[[ Extracted material, beginning ]]
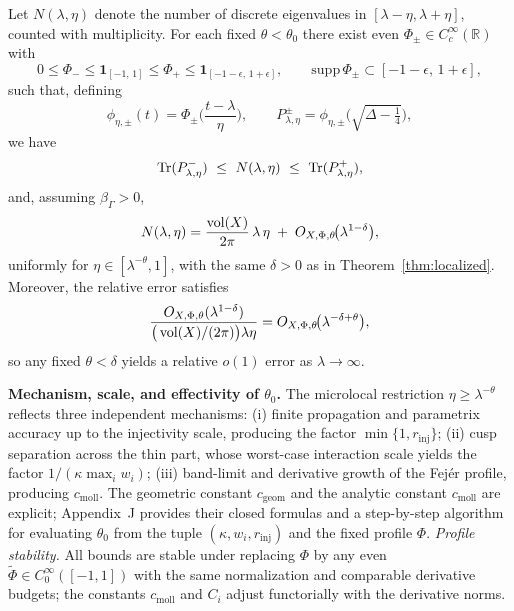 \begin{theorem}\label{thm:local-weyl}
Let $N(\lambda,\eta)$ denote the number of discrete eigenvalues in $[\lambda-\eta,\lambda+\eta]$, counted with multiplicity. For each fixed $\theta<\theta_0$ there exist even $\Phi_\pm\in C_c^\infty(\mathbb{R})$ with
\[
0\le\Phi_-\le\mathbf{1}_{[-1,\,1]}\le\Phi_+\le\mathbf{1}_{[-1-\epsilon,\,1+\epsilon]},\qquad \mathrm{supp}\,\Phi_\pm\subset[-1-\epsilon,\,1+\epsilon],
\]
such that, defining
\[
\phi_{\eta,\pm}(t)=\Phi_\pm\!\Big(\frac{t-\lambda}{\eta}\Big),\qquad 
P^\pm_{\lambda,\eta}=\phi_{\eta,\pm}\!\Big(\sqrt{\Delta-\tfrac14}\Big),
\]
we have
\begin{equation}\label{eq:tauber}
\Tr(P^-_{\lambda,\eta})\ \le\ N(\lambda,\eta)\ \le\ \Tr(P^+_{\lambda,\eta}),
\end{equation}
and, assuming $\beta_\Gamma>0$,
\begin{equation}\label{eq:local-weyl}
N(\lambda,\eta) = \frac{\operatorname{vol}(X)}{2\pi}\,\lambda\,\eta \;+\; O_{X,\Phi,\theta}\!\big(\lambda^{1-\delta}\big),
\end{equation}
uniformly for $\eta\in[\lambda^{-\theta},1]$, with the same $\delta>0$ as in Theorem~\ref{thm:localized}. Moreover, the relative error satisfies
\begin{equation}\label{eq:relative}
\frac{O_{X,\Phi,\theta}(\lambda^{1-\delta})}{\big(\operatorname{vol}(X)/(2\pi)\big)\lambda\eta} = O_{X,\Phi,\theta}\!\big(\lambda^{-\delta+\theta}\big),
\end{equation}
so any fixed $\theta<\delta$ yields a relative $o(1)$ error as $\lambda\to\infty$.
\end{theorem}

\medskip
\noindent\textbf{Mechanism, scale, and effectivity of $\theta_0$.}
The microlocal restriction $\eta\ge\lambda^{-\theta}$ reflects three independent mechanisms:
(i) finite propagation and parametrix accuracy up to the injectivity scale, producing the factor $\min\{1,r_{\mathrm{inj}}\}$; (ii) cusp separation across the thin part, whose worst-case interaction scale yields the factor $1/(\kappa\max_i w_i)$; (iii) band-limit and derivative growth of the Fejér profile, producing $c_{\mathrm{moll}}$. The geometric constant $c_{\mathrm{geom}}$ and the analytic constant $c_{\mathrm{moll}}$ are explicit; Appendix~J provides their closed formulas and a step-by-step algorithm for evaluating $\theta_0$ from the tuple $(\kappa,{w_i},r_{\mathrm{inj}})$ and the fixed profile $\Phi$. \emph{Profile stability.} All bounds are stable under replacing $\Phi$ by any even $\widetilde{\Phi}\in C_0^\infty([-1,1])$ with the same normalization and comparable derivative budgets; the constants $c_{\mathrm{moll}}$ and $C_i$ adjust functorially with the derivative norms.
[[ Extracted material, end ]]
[[ Extracted material, beginning ]]
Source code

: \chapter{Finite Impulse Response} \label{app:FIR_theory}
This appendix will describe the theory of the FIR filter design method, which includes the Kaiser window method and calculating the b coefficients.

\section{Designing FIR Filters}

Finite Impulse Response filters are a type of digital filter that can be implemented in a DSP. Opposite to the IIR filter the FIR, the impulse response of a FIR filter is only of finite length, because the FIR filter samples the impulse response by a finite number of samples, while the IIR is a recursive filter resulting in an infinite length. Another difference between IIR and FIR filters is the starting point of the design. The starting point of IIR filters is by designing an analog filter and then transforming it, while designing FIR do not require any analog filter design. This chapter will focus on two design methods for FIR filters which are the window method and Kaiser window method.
[[ Extracted material, end ]]
[[ Extracted material, beginning ]]
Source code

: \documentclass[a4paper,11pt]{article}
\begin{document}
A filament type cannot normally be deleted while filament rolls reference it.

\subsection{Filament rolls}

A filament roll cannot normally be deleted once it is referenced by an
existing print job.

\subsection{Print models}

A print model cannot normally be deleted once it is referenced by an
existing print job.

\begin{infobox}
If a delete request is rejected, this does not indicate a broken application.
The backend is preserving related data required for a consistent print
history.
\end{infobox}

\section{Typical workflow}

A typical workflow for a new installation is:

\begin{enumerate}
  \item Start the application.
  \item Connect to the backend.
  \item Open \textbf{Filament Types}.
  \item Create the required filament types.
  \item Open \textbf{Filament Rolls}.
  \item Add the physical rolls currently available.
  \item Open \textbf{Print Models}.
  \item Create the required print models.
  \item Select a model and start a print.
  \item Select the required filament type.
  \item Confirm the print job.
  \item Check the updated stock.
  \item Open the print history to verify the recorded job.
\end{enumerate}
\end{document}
[[ Extracted material, end ]]
Copy every line in the data above that has the string "will" in it.

Your response:
This appendix will describe the theory of the FIR filter design method, which includes the Kaiser window method and calculating the b coefficients.
Finite Impulse Response filters are a type of digital filter that can be implemented in a DSP. Opposite to the IIR filter the FIR, the impulse response of a FIR filter is only of finite length, because the FIR filter samples the impulse response by a finite number of samples, while the IIR is a recursive filter resulting in an infinite length. Another difference between IIR and FIR filters is the starting point of the design. The starting point of IIR filters is by designing an analog filter and then transforming it, while designing FIR do not require any analog filter design. This chapter will focus on two design methods for FIR filters which are the window method and Kaiser window method.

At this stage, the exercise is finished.